[Opening Entries provided section]

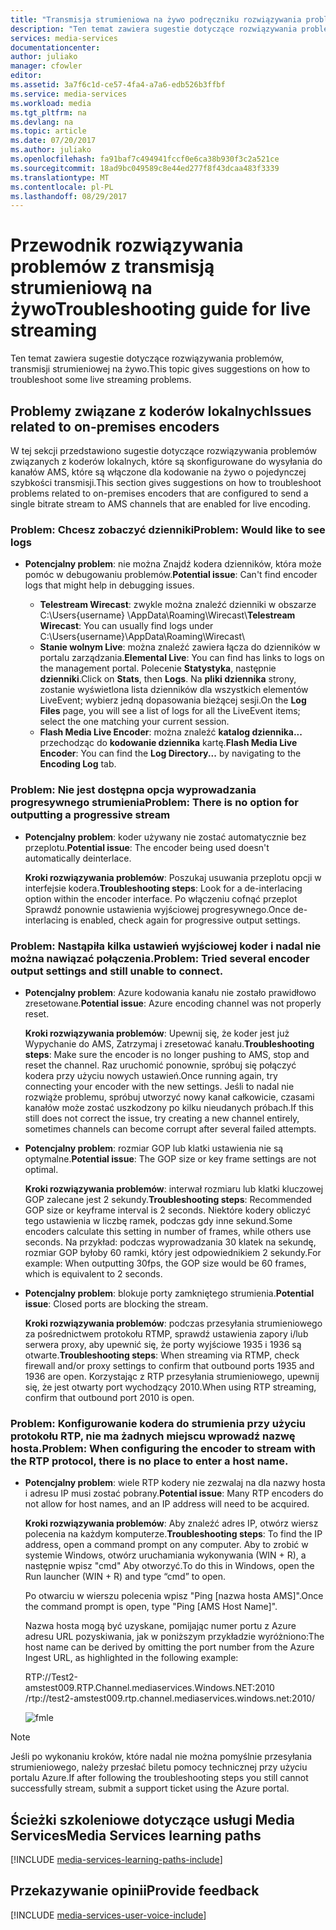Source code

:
 ```yaml
---
title: "Transmisja strumieniowa na żywo podręczniku rozwiązywania problemów | Dokumentacja firmy Microsoft"
description: "Ten temat zawiera sugestie dotyczące rozwiązywania problemów transmisji strumieniowej na żywo."
services: media-services
documentationcenter: 
author: juliako
manager: cfowler
editor: 
ms.assetid: 3a7f6c1d-ce57-4fa4-a7a6-edb526b3ffbf
ms.service: media-services
ms.workload: media
ms.tgt_pltfrm: na
ms.devlang: na
ms.topic: article
ms.date: 07/20/2017
ms.author: juliako
ms.openlocfilehash: fa91baf7c494941fccf0e6ca38b930f3c2a521ce
ms.sourcegitcommit: 18ad9bc049589c8e44ed277f8f43dcaa483f3339
ms.translationtype: MT
ms.contentlocale: pl-PL
ms.lasthandoff: 08/29/2017
---
```

# <a name="troubleshooting-guide-for-live-streaming"></a><span data-ttu-id="caee3-103">Przewodnik rozwiązywania problemów z transmisją strumieniową na żywo</span><span class="sxs-lookup"><span data-stu-id="caee3-103">Troubleshooting guide for live streaming</span></span>
<span data-ttu-id="caee3-104">Ten temat zawiera sugestie dotyczące rozwiązywania problemów, transmisji strumieniowej na żywo.</span><span class="sxs-lookup"><span data-stu-id="caee3-104">This topic gives suggestions on how to troubleshoot some live streaming problems.</span></span>

## <a name="issues-related-to-on-premises-encoders"></a><span data-ttu-id="caee3-105">Problemy związane z koderów lokalnych</span><span class="sxs-lookup"><span data-stu-id="caee3-105">Issues related to on-premises encoders</span></span>
<span data-ttu-id="caee3-106">W tej sekcji przedstawiono sugestie dotyczące rozwiązywania problemów związanych z koderów lokalnych, które są skonfigurowane do wysyłania do kanałów AMS, które są włączone dla kodowanie na żywo o pojedynczej szybkości transmisji.</span><span class="sxs-lookup"><span data-stu-id="caee3-106">This section gives suggestions on how to troubleshoot problems related to on-premises encoders that are configured to send a single bitrate stream to AMS channels that are enabled for live encoding.</span></span>

### <a name="problem-would-like-to-see-logs"></a><span data-ttu-id="caee3-107">Problem: Chcesz zobaczyć dzienniki</span><span class="sxs-lookup"><span data-stu-id="caee3-107">Problem: Would like to see logs</span></span>
* <span data-ttu-id="caee3-108">**Potencjalny problem**: nie można Znajdź kodera dzienników, która może pomóc w debugowaniu problemów.</span><span class="sxs-lookup"><span data-stu-id="caee3-108">**Potential issue**: Can't find encoder logs that might help in debugging issues.</span></span>
  
  * <span data-ttu-id="caee3-109">**Telestream Wirecast**: zwykle można znaleźć dzienniki w obszarze C:\Users\{username} \AppData\Roaming\Wirecast\\</span><span class="sxs-lookup"><span data-stu-id="caee3-109">**Telestream Wirecast**: You can usually find logs under C:\Users\{username}\AppData\Roaming\Wirecast\\</span></span> 
  * <span data-ttu-id="caee3-110">**Stanie wolnym Live**: można znaleźć zawiera łącza do dzienników w portalu zarządzania.</span><span class="sxs-lookup"><span data-stu-id="caee3-110">**Elemental Live**: You can find has links to logs on the management portal.</span></span> <span data-ttu-id="caee3-111">Polecenie **Statystyka**, następnie **dzienniki**.</span><span class="sxs-lookup"><span data-stu-id="caee3-111">Click on **Stats**, then **Logs**.</span></span> <span data-ttu-id="caee3-112">Na **pliki dziennika** strony, zostanie wyświetlona lista dzienników dla wszystkich elementów LiveEvent; wybierz jedną dopasowania bieżącej sesji.</span><span class="sxs-lookup"><span data-stu-id="caee3-112">On the **Log Files** page, you will see a list of logs for all the LiveEvent items; select the one matching your current session.</span></span> 
  * <span data-ttu-id="caee3-113">**Flash Media Live Encoder**: można znaleźć **katalog dziennika...**  przechodząc do **kodowanie dziennika** kartę.</span><span class="sxs-lookup"><span data-stu-id="caee3-113">**Flash Media Live Encoder**: You can find the **Log Directory...** by navigating to the **Encoding Log** tab.</span></span>

### <a name="problem-there-is-no-option-for-outputting-a-progressive-stream"></a><span data-ttu-id="caee3-114">Problem: Nie jest dostępna opcja wyprowadzania progresywnego strumienia</span><span class="sxs-lookup"><span data-stu-id="caee3-114">Problem: There is no option for outputting a progressive stream</span></span>
* <span data-ttu-id="caee3-115">**Potencjalny problem**: koder używany nie zostać automatycznie bez przeplotu.</span><span class="sxs-lookup"><span data-stu-id="caee3-115">**Potential issue**: The encoder being used doesn't automatically deinterlace.</span></span> 
  
    <span data-ttu-id="caee3-116">**Kroki rozwiązywania problemów**: Poszukaj usuwania przeplotu opcji w interfejsie kodera.</span><span class="sxs-lookup"><span data-stu-id="caee3-116">**Troubleshooting steps**: Look for a de-interlacing option within the encoder interface.</span></span> <span data-ttu-id="caee3-117">Po włączeniu cofnąć przeplot Sprawdź ponownie ustawienia wyjściowej progresywnego.</span><span class="sxs-lookup"><span data-stu-id="caee3-117">Once de-interlacing is enabled, check again for progressive output settings.</span></span> 

### <a name="problem-tried-several-encoder-output-settings-and-still-unable-to-connect"></a><span data-ttu-id="caee3-118">Problem: Nastąpiła kilka ustawień wyjściowej koder i nadal nie można nawiązać połączenia.</span><span class="sxs-lookup"><span data-stu-id="caee3-118">Problem: Tried several encoder output settings and still unable to connect.</span></span>
* <span data-ttu-id="caee3-119">**Potencjalny problem**: Azure kodowania kanału nie zostało prawidłowo zresetowane.</span><span class="sxs-lookup"><span data-stu-id="caee3-119">**Potential issue**: Azure encoding channel was not properly reset.</span></span> 
  
    <span data-ttu-id="caee3-120">**Kroki rozwiązywania problemów**: Upewnij się, że koder jest już Wypychanie do AMS, Zatrzymaj i zresetować kanału.</span><span class="sxs-lookup"><span data-stu-id="caee3-120">**Troubleshooting steps**: Make sure the encoder is no longer pushing to AMS, stop and reset the channel.</span></span> <span data-ttu-id="caee3-121">Raz uruchomić ponownie, spróbuj się połączyć kodera przy użyciu nowych ustawień.</span><span class="sxs-lookup"><span data-stu-id="caee3-121">Once running again, try connecting your encoder with the new settings.</span></span> <span data-ttu-id="caee3-122">Jeśli to nadal nie rozwiąże problemu, spróbuj utworzyć nowy kanał całkowicie, czasami kanałów może zostać uszkodzony po kilku nieudanych próbach.</span><span class="sxs-lookup"><span data-stu-id="caee3-122">If this still does not correct the issue, try creating a new channel entirely, sometimes channels can become corrupt after several failed attempts.</span></span>  
* <span data-ttu-id="caee3-123">**Potencjalny problem**: rozmiar GOP lub klatki ustawienia nie są optymalne.</span><span class="sxs-lookup"><span data-stu-id="caee3-123">**Potential issue**: The GOP size or key frame settings are not optimal.</span></span> 
  
    <span data-ttu-id="caee3-124">**Kroki rozwiązywania problemów**: interwał rozmiaru lub klatki kluczowej GOP zalecane jest 2 sekundy.</span><span class="sxs-lookup"><span data-stu-id="caee3-124">**Troubleshooting steps**: Recommended GOP size or keyframe interval is 2 seconds.</span></span> <span data-ttu-id="caee3-125">Niektóre kodery obliczyć tego ustawienia w liczbę ramek, podczas gdy inne sekund.</span><span class="sxs-lookup"><span data-stu-id="caee3-125">Some encoders calculate this setting in number of frames, while others use seconds.</span></span> <span data-ttu-id="caee3-126">Na przykład: podczas wyprowadzania 30 klatek na sekundę, rozmiar GOP byłoby 60 ramki, który jest odpowiednikiem 2 sekundy.</span><span class="sxs-lookup"><span data-stu-id="caee3-126">For example: When outputting 30fps, the GOP size would be 60 frames, which is equivalent to 2 seconds.</span></span>  
* <span data-ttu-id="caee3-127">**Potencjalny problem**: blokuje porty zamkniętego strumienia.</span><span class="sxs-lookup"><span data-stu-id="caee3-127">**Potential issue**: Closed ports are blocking the stream.</span></span> 
  
    <span data-ttu-id="caee3-128">**Kroki rozwiązywania problemów**: podczas przesyłania strumieniowego za pośrednictwem protokołu RTMP, sprawdź ustawienia zapory i/lub serwera proxy, aby upewnić się, że porty wyjściowe 1935 i 1936 są otwarte.</span><span class="sxs-lookup"><span data-stu-id="caee3-128">**Troubleshooting steps**: When streaming via RTMP, check firewall and/or proxy settings to confirm that outbound ports 1935 and 1936 are open.</span></span> <span data-ttu-id="caee3-129">Korzystając z RTP przesyłania strumieniowego, upewnij się, że jest otwarty port wychodzący 2010.</span><span class="sxs-lookup"><span data-stu-id="caee3-129">When using RTP streaming, confirm that outbound port 2010 is open.</span></span> 

### <a name="problem-when-configuring-the-encoder-to-stream-with-the-rtp-protocol-there-is-no-place-to-enter-a-host-name"></a><span data-ttu-id="caee3-130">Problem: Konfigurowanie kodera do strumienia przy użyciu protokołu RTP, nie ma żadnych miejscu wprowadź nazwę hosta.</span><span class="sxs-lookup"><span data-stu-id="caee3-130">Problem: When configuring the encoder to stream with the RTP protocol, there is no place to enter a host name.</span></span>
* <span data-ttu-id="caee3-131">**Potencjalny problem**: wiele RTP kodery nie zezwalaj na dla nazwy hosta i adresu IP musi zostać pobrany.</span><span class="sxs-lookup"><span data-stu-id="caee3-131">**Potential issue**: Many RTP encoders do not allow for host names, and an IP address will need to be acquired.</span></span>  
  
    <span data-ttu-id="caee3-132">**Kroki rozwiązywania problemów**: Aby znaleźć adres IP, otwórz wiersz polecenia na każdym komputerze.</span><span class="sxs-lookup"><span data-stu-id="caee3-132">**Troubleshooting steps**: To find the IP address, open a command prompt on any computer.</span></span> <span data-ttu-id="caee3-133">Aby to zrobić w systemie Windows, otwórz uruchamiania wykonywania (WIN + R), a następnie wpisz "cmd" Aby otworzyć.</span><span class="sxs-lookup"><span data-stu-id="caee3-133">To do this in Windows, open the Run launcher (WIN + R) and type “cmd” to open.</span></span>  
  
    <span data-ttu-id="caee3-134">Po otwarciu w wierszu polecenia wpisz "Ping [nazwa hosta AMS]".</span><span class="sxs-lookup"><span data-stu-id="caee3-134">Once the command prompt is open, type "Ping [AMS Host Name]".</span></span> 
  
    <span data-ttu-id="caee3-135">Nazwa hosta mogą być uzyskane, pomijając numer portu z Azure adresu URL pozyskiwania, jak w poniższym przykładzie wyróżniono:</span><span class="sxs-lookup"><span data-stu-id="caee3-135">The host name can be derived by omitting the port number from the Azure Ingest URL, as highlighted in the following example:</span></span> 
  
    <span data-ttu-id="caee3-136">RTP://Test2-amstest009.RTP.Channel.mediaservices.Windows.NET:2010 /</span><span class="sxs-lookup"><span data-stu-id="caee3-136">rtp://test2-amstest009.rtp.channel.mediaservices.windows.net:2010/</span></span> 
  
    ![fmle](./media/media-services-fmle-live-encoder/media-services-fmle10.png)

> [!NOTE]
> <span data-ttu-id="caee3-138">Jeśli po wykonaniu kroków, które nadal nie można pomyślnie przesyłania strumieniowego, należy przesłać biletu pomocy technicznej przy użyciu portalu Azure.</span><span class="sxs-lookup"><span data-stu-id="caee3-138">If after following the troubleshooting steps you still cannot successfully stream, submit a support ticket using the Azure portal.</span></span>
> 
> 

## <a name="media-services-learning-paths"></a><span data-ttu-id="caee3-139">Ścieżki szkoleniowe dotyczące usługi Media Services</span><span class="sxs-lookup"><span data-stu-id="caee3-139">Media Services learning paths</span></span>
[!INCLUDE [media-services-learning-paths-include](../../includes/media-services-learning-paths-include.md)]

## <a name="provide-feedback"></a><span data-ttu-id="caee3-140">Przekazywanie opinii</span><span class="sxs-lookup"><span data-stu-id="caee3-140">Provide feedback</span></span>
[!INCLUDE [media-services-user-voice-include](../../includes/media-services-user-voice-include.md)]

[Closing Entries provided section]

Try it
If the word "include" appears in a line above, copy that line.

Response to this task
[!INCLUDE [media-services-learning-paths-include](../../includes/media-services-learning-paths-include.md)]
[!INCLUDE [media-services-user-voice-include](../../includes/media-services-user-voice-include.md)]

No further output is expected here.